:: Entries provided ::
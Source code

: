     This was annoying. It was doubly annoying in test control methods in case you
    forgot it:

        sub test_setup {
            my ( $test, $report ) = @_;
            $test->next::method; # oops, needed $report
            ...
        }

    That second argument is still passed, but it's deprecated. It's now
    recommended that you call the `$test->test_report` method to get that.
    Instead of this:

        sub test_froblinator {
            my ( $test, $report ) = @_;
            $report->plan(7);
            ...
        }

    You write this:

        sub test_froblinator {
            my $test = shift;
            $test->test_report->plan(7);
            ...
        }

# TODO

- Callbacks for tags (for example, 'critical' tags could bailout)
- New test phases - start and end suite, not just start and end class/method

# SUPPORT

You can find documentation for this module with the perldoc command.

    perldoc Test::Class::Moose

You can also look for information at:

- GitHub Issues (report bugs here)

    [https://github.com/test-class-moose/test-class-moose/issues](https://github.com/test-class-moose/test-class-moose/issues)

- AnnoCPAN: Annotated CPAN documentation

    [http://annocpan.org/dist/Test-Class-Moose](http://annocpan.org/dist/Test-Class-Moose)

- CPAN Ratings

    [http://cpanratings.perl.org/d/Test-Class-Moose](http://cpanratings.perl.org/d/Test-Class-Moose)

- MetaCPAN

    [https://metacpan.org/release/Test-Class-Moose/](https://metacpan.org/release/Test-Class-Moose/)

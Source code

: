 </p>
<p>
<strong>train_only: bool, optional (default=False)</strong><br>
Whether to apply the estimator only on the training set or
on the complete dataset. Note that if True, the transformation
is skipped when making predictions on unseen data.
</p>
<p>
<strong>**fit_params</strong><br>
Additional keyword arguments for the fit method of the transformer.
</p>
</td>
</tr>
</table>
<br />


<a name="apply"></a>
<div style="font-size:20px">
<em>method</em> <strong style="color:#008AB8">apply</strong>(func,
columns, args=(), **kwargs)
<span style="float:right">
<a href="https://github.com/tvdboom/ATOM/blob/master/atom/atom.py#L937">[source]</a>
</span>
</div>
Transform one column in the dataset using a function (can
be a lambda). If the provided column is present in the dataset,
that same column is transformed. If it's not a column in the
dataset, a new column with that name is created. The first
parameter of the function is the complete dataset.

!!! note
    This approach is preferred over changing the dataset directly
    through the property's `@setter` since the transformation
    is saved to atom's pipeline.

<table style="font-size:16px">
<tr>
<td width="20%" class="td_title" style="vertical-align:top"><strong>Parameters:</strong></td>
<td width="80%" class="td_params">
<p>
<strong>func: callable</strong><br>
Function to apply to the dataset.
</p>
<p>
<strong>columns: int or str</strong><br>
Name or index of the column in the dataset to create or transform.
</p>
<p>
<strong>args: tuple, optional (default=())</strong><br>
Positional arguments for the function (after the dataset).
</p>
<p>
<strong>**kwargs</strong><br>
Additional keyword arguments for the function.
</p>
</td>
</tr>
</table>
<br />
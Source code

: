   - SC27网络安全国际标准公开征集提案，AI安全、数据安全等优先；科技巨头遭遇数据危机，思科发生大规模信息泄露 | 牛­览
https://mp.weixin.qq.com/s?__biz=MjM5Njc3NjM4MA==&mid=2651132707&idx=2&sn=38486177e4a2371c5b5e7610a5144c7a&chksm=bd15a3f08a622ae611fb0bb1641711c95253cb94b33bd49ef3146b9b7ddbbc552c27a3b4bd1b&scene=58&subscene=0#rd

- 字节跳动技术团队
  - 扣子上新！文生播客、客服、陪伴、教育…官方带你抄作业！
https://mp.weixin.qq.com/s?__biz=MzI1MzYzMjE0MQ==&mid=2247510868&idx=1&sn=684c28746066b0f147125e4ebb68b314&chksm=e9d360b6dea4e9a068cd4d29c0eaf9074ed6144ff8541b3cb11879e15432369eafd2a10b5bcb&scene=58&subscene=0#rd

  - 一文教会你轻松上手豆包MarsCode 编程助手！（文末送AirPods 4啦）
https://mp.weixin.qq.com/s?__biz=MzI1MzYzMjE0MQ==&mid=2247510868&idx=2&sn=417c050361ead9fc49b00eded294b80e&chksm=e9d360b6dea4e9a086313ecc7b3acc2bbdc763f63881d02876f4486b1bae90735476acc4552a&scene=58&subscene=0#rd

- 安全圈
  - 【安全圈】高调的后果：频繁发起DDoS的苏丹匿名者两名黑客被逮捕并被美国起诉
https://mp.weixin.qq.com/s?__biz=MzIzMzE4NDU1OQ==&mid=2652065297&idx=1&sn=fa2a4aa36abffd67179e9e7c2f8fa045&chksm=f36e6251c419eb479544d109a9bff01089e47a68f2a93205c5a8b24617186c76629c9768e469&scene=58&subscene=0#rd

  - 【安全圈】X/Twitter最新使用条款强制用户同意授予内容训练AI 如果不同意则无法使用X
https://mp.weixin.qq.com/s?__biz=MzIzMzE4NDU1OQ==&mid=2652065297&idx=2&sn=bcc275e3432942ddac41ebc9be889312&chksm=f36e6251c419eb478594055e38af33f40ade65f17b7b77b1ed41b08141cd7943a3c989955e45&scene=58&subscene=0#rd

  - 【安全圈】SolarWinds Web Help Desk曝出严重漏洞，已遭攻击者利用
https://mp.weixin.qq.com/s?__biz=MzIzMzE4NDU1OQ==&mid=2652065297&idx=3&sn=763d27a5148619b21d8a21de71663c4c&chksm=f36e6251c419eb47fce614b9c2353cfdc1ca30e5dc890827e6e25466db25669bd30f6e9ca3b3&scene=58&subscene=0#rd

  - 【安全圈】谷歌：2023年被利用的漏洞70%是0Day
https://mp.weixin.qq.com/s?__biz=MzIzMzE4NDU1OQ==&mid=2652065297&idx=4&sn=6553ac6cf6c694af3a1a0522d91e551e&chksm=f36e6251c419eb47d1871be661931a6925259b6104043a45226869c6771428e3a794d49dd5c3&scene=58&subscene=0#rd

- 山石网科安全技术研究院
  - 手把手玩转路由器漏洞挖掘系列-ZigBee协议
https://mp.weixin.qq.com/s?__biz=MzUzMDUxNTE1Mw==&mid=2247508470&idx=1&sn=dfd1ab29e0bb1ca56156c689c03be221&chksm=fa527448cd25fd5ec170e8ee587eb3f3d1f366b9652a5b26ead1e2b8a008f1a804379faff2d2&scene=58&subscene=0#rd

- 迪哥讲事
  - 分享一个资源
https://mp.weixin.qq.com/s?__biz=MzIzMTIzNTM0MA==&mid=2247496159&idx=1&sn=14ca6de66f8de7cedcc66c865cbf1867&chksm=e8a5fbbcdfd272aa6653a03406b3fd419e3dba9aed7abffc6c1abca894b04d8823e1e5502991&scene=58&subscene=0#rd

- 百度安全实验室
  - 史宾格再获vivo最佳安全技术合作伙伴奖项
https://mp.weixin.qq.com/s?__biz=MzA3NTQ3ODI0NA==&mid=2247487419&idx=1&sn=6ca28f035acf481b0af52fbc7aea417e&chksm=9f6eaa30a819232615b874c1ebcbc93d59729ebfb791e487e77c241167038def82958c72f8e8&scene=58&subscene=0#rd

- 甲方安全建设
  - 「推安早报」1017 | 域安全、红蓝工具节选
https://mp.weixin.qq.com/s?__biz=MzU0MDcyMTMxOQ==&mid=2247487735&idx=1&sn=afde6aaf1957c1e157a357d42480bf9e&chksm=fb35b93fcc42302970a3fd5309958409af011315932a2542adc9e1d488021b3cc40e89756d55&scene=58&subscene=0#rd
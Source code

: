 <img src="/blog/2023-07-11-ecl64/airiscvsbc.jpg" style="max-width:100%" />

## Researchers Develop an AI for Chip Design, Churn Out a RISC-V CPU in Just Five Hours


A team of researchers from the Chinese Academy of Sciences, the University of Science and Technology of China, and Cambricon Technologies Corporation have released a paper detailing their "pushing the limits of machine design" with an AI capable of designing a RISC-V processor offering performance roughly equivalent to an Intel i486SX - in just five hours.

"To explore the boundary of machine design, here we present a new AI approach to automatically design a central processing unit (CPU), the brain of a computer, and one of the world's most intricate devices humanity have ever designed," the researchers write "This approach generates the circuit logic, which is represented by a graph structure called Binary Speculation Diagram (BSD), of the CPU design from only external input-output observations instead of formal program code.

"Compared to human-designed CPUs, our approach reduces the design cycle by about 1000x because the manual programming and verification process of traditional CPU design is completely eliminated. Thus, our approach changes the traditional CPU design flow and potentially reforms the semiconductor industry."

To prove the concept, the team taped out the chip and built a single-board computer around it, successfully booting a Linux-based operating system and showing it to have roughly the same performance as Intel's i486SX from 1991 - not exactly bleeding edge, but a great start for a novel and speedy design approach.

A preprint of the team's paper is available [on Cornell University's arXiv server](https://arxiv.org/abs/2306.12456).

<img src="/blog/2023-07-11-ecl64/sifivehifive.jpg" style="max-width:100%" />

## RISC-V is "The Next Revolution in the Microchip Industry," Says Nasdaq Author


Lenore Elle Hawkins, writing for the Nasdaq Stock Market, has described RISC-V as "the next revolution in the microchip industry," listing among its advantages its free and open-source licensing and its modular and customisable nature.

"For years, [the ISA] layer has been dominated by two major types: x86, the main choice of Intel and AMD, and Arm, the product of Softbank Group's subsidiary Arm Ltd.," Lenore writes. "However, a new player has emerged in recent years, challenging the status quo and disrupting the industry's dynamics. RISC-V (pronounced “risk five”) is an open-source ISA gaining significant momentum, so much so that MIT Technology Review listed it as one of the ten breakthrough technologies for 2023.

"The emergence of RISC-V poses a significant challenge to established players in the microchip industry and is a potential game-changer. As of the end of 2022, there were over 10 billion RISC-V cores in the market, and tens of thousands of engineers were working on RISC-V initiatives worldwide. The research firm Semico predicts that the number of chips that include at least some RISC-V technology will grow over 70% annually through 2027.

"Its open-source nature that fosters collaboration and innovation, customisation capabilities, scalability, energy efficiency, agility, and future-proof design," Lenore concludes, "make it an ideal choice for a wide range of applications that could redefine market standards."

:: Problem details ::
In the records above, find the line containing "That second argument" and restate word for word every line from the first through that one.

:: Task result ::
Source code

:     This was annoying. It was doubly annoying in test control methods in case you
    forgot it:

        sub test_setup {
            my ( $test, $report ) = @_;
            $test->next::method; # oops, needed $report
            ...
        }

    That second argument is still passed, but it's deprecated. It's now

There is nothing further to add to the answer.